Activity: Write out each line exactly, starting with the one containing "Sea $\displaystyle f" and stopping after the last line of the listing below.

Given records:
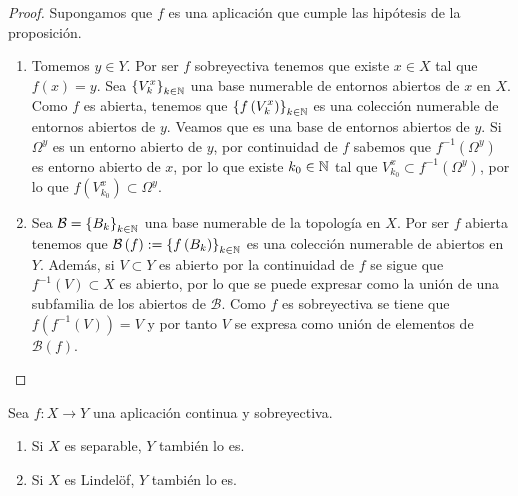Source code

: \begin{proof}
	Supongamos que $\displaystyle f $ es una aplicación que cumple las hipótesis de la proposición. 
	\begin{enumerate}
	\item Tomemos $\displaystyle y \in Y $. Por ser $\displaystyle f $ sobreyectiva tenemos que existe $\displaystyle x \in X $ tal que $\displaystyle f\left(x\right)=y $. Sea $\displaystyle \left\{ V_{k}^{x}\right\} _{k \in \N} $ una base numerable de entornos abiertos de $\displaystyle x $ en $\displaystyle X $. Como $\displaystyle f $ es abierta, tenemos que $\displaystyle \left\{ f\left(V_{k}^{x}\right)\right\} _{k\in \N} $ es una colección numerable de entornos abiertos de $\displaystyle y $. Veamos que es una base de entornos abiertos de $\displaystyle y $. 
		Si $\displaystyle \Omega^{y} $ es un entorno abierto de $\displaystyle y $, por continuidad de $\displaystyle f $ sabemos que $\displaystyle f^{-1}\left(\Omega ^{y}\right) $ es entorno abierto de $\displaystyle x $, por lo que existe $\displaystyle k_{0} \in \N $ tal que $\displaystyle V^{x}_{k_{0}}\subset f^{-1}\left(\Omega ^{y}\right) $, por lo que $\displaystyle f\left(V^{x}_{k_{0}}\right)\subset \Omega^{y} $.
	\item Sea $\displaystyle \mathcal{B}= \left\{ B_{k}\right\} _{k \in \N} $ una base numerable de la topología en $\displaystyle X $. Por ser $\displaystyle f $ abierta tenemos que $\displaystyle \mathcal{B}\left(f\right):= \left\{ f\left(B_{k}\right)\right\} _{k \in \N} $ es una colección numerable de abiertos en $\displaystyle Y $. Además, si $\displaystyle V \subset Y $ es abierto por la continuidad de $\displaystyle f $ se sigue que $\displaystyle f^{-1}\left(V\right)\subset X $ es abierto, por lo que se puede expresar como la unión de una subfamilia de los abiertos de $\displaystyle \mathcal{B} $. 
		Como $\displaystyle f $ es sobreyectiva se tiene que $\displaystyle f\left(f^{-1}\left(V\right)\right)=V $ y por tanto $\displaystyle V $ se expresa como unión de elementos de $\displaystyle \mathcal{B}\left(f\right) $. 
	\end{enumerate}
\end{proof}
\begin{prop}
Sea $\displaystyle f : X \to Y $ una aplicación continua y sobreyectiva. 
\begin{enumerate}
\item Si $\displaystyle X $ es separable, $\displaystyle Y $ también lo es. 
\item Si $\displaystyle X $ es Lindelöf, $\displaystyle Y $ también lo es.
\end{enumerate}
\end{prop}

Reply:
Sea $\displaystyle f : X \to Y $ una aplicación continua y sobreyectiva. 
\begin{enumerate}
\item Si $\displaystyle X $ es separable, $\displaystyle Y $ también lo es. 
\item Si $\displaystyle X $ es Lindelöf, $\displaystyle Y $ también lo es.
\end{enumerate}
\end{prop}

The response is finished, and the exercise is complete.